How to govern with people-centric planning

BrandPost By Laureen Knudsen, Chief Transformation Officer, AOD, Broadcom
May 06, 20243 mins
Digital TransformationIT Leadership

To succeed with people-centric planning, leaders need to take a different approach to governance. Leaders must produce key metrics and offer the autonomy to determine the best way to achieve those metrics.

Credit: Broadcom

In recent years, technology has changed pretty much everything. From the way we pay our bills to the way we communicate, shop, and even get our driver’s license renewed, not much looks like it did 10 or even five years ago.

Why then do enterprise teams manage technology planning and funding like they did when client/server was all the rage? While it seems hard to believe, it’s true: In many organizations, technology planning and funding are run the same way they have been for decades. These legacy, project-based approaches are inefficient and wasteful and are fundamentally misaligned with modern technologies and realities.

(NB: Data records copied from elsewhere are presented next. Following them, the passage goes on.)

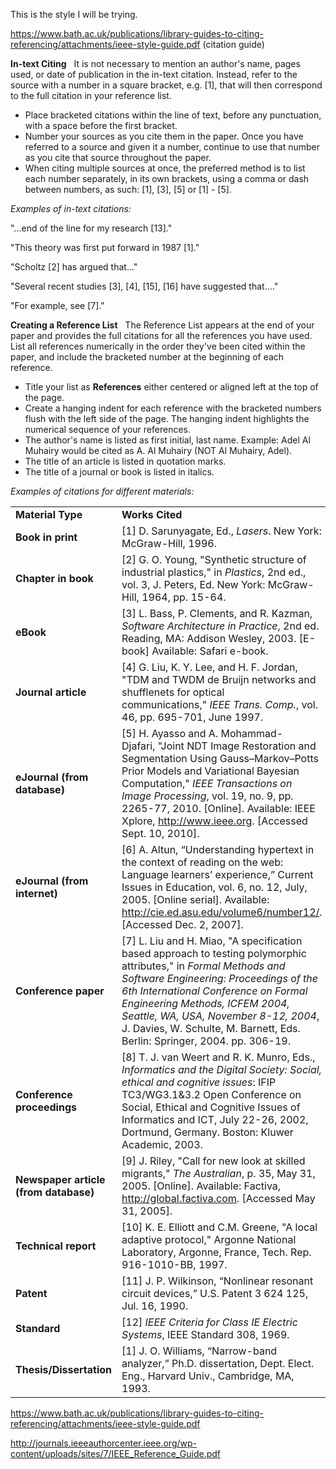 This is the style I will be trying.

https://www.bath.ac.uk/publications/library-guides-to-citing-referencing/attachments/ieee-style-guide.pdf (citation guide)

**In-text Citing**   It is not necessary to mention an author's name, pages used, or date of publication in the in-text citation. Instead, refer to the source with a number in a square bracket, e.g. [1], that will then correspond to the full citation in your reference list.

- Place bracketed citations within the line of text, before any punctuation, with a space before the first bracket.
- Number your sources as you cite them in the paper. Once you have referred to a source and given it a number, continue to use that number as you cite that source throughout the paper.
- When citing multiple sources at once, the preferred method is to list each number separately, in its own brackets, using a comma or dash between numbers, as such: [1], [3], [5] or [1] - [5].

_Examples of in-text citations:_

"...end of the line for my research [13]."

"This theory was first put forward in 1987 [1]."

"Scholtz [2] has argued that..."

"Several recent studies [3], [4], [15], [16] have suggested that...."

"For example, see [7]."

**Creating a Reference List**   The Reference List appears at the end of your paper and provides the full citations for all the references you have used.  List all references numerically in the order they've been cited within the paper, and include the bracketed number at the beginning of each reference.

- Title your list as **References** either centered or aligned left at the top of the page.
- Create a hanging indent for each reference with the bracketed numbers flush with the left side of the page. The hanging indent highlights the numerical sequence of your references.
- The author's name is listed as first initial, last name. Example: Adel Al Muhairy would be cited as A. Al Muhairy (NOT Al Muhairy, Adel).
- The title of an article is listed in quotation marks.
- The title of a journal or book is listed in italics.

_Examples of citations for different materials:_

|                                       |                                                                                                                                                                                                                                                                                                                                                         |
| ------------------------------------- | ------------------------------------------------------------------------------------------------------------------------------------------------------------------------------------------------------------------------------------------------------------------------------------------------------------------------------------------------------- |
| **Material Type**                     | **Works Cited**                                                                                                                                                                                                                                                                                                                                         |
| **Book in print**                     | [1] D. Sarunyagate, Ed., _Lasers_. New York: McGraw-Hill, 1996.                                                                                                                                                                                                                                                                                         |
| **Chapter in book**                   | [2] G. O. Young, "Synthetic structure of industrial plastics," in _Plastics_, 2nd ed., vol. 3, J. Peters, Ed. New York: McGraw-Hill, 1964, pp. 15-64.                                                                                                                                                                                                   |
| **eBook**                             | [3] L. Bass, P. Clements, and R. Kazman, _Software Architecture in Practice_, 2nd ed. Reading, MA: Addison Wesley, 2003. [E-book] Available: Safari e-book.                                                                                                                                                                                             |
| **Journal article**                   | [4] G. Liu, K. Y. Lee, and H. F. Jordan, "TDM and TWDM de Bruijn networks and shufflenets for optical communications," _IEEE Trans. Comp._, vol. 46, pp. 695-701, June 1997.                                                                                                                                                                            |
| **eJournal (from database)**          | [5] H. Ayasso and A. Mohammad-Djafari, "Joint NDT Image Restoration and Segmentation Using Gauss–Markov–Potts Prior Models and Variational Bayesian Computation," _IEEE Transactions on Image Processing_, vol. 19, no. 9, pp. 2265-77, 2010. [Online]. Available: IEEE Xplore, http://www.ieee.org. [Accessed Sept. 10, 2010].                         |
| **eJournal (from internet)**          | [6] A. Altun, “Understanding hypertext in the context of reading on the web: Language learners’ experience,” Current Issues in Education, vol. 6, no. 12, July, 2005. [Online serial]. Available: http://cie.ed.asu.edu/volume6/number12/. [Accessed Dec. 2, 2007].                                                                                     |
| **Conference paper**                  | [7] L. Liu and H. Miao, "A specification based approach to testing polymorphic attributes," in _Formal Methods and Software Engineering: Proceedings of the 6th International Conference on Formal Engineering Methods, ICFEM 2004, Seattle, WA, USA, November 8-12, 2004_, J. Davies, W. Schulte, M. Barnett, Eds. Berlin: Springer, 2004. pp. 306-19. |
| **Conference proceedings**            | [8] T. J. van Weert and R. K. Munro, Eds., _Informatics and the Digital Society: Social, ethical and cognitive issues_: IFIP TC3/WG3.1&3.2 Open Conference on Social, Ethical and Cognitive Issues of Informatics and ICT, July 22-26, 2002, Dortmund, Germany. Boston: Kluwer Academic, 2003.                                                          |
| **Newspaper article (from database)** | [9] J. Riley, "Call for new look at skilled migrants," _The Australian_, p. 35, May 31, 2005. [Online]. Available: Factiva, http://global.factiva.com. [Accessed May 31, 2005].                                                                                                                                                                         |
| **Technical report**                  | [10] K. E. Elliott and C.M. Greene, "A local adaptive protocol," Argonne National Laboratory, Argonne, France, Tech. Rep. 916-1010-BB, 1997.                                                                                                                                                                                                            |
| **Patent**                            | [11] J. P. Wilkinson, “Nonlinear resonant circuit devices,” U.S. Patent 3 624 125, Jul. 16, 1990.                                                                                                                                                                                                                                                       |
| **Standard**                          | [12] _IEEE Criteria for Class IE Electric Systems_, IEEE Standard 308, 1969.                                                                                                                                                                                                                                                                            |
| **Thesis/Dissertation**               | [1] J. O. Williams, “Narrow-band analyzer,” Ph.D. dissertation, Dept. Elect. Eng., Harvard Univ., Cambridge, MA, 1993.                                                                                                                                                                                                                                  |

https://www.bath.ac.uk/publications/library-guides-to-citing-referencing/attachments/ieee-style-guide.pdf

http://journals.ieeeauthorcenter.ieee.org/wp-content/uploads/sites/7/IEEE_Reference_Guide.pdf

That’s why teams need to take a new approach: people-centric planning. With this approach, teams are given persistent, long-term funding. Teams are organized around products and value streams, rather than in the siloed departments of the past.

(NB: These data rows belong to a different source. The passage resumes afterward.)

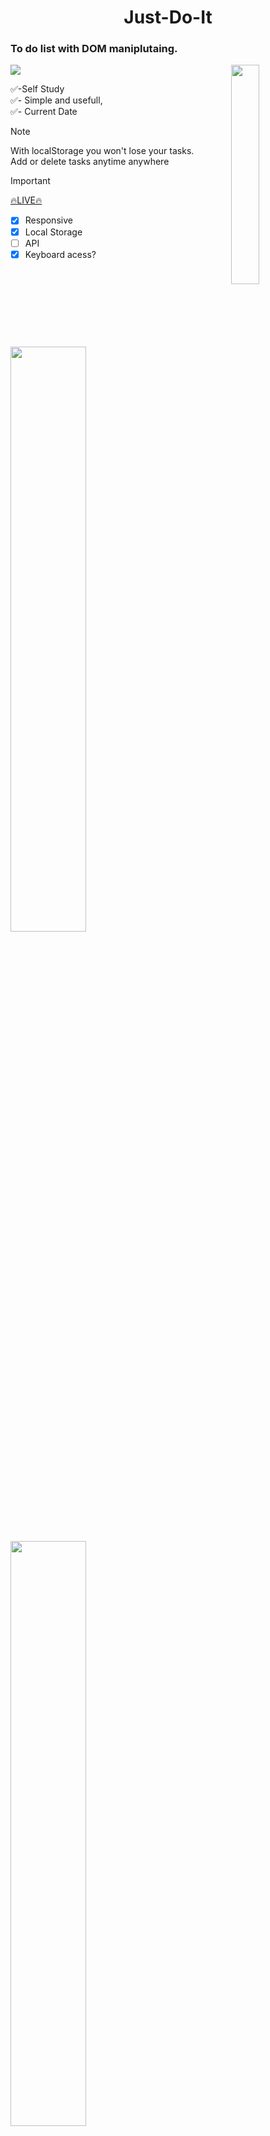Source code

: <h1 align="center"> Just-Do-It  </h1> 

### To do list with DOM maniplutaing.

<img src="https://github.com/samedfft2634/to-do-v2/assets/100915606/3ae7001a-7e53-445c-88fc-da44c503626e"  />
<img src="https://github.com/samedfft2634/to-do-v2/assets/100915606/346fa1f2-d9b8-4dbd-89ba-69f8766c6e74" align="right" width="30%" />

✅-Self Study  <br>
✅- Simple and usefull, <br> 
✅- Current Date  <br> 

> [!NOTE]
> With localStorage you won't lose your tasks. <br> 
> Add or delete tasks anytime anywhere <br> 

> [!IMPORTANT]
> <a href="[https://samedfft2634.github.io/recipe-app/](https://655a1c3e3b89143cdce54272--calm-griffin-163056.netlify.app/)" >🔥LIVE🔥</a> <br>

- [x] Responsive
- [x] Local Storage
- [ ]  API
- [x] Keyboard acess? <br>

<br><br><br><br><br>

# 

<img src="https://github.com/samedfft2634/to-do-v2/assets/100915606/3d3c6986-c0fc-4c2c-b359-a4b41d234362"  width="49%"/>
<img src="https://github.com/samedfft2634/to-do-v2/assets/100915606/c75af764-2a8c-4396-b6bc-31aa1c989ab2"  width="49%"/>

# #Check my [Profile](https://github.com/samedfft2634) and [other projects](https://github.com/samedfft2634?tab=repositories)!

There are three key principles that enable teams to successfully deploy people-centric planning: governing innovation, aligning technology with the business, and empowering teams. In this post, I’ll look at governing innovation.

The problem

In years past, teams pursuing a traditional project approach would typically have some form of documentation that details what will be delivered and what it will cost. When you start funding people, how do you ensure you’re getting value for the money being spent?

Previously, technology teams were effectively only tracking IT metrics, reporting on whether they delivered on time and on budget. The reality is that these metrics didn’t align with business metrics, such as sales, revenues, or profit margin. Take the analogy of a factory. The assembly team can elect to gauge their success solely on the number of widgets delivered. However, this metric may not have any bearing on the manufacturer’s business fortunes. Whether the factory delivered 5 or 5,000 widgets a day may be academic if none of the widgets produced meet the required specifications or quality standards.

The people-centric planning approach

To succeed with people-centric planning, leaders need to take a different approach to governance. Instead of focusing on work and granular requirements, leaders need to give people key metrics and offer them the autonomy to determine the best way to achieve those metrics.

In support of this approach, it is vital to establish visibility into what people are doing and how it affects the business. Leaders need to be able to track value in real time, using one set of metrics—business metrics. These metrics can take different forms, but most critically they’ll provide a gauge in terms of business and customer value. All that ultimately matters is that business metrics are moving in the right direction and that the technology is perceived as contributing to that. This approach creates directional alignment.

Conclusion

A lot has changed. Why does technology funding look the same as ever? In today’s digitally transformed world, your organization can’t afford to rely on decades-old technology funding models. By employing people-centric planning approaches to governance, your organization can gain improved visibility, improve trust throughout the organization, and minimize business risk.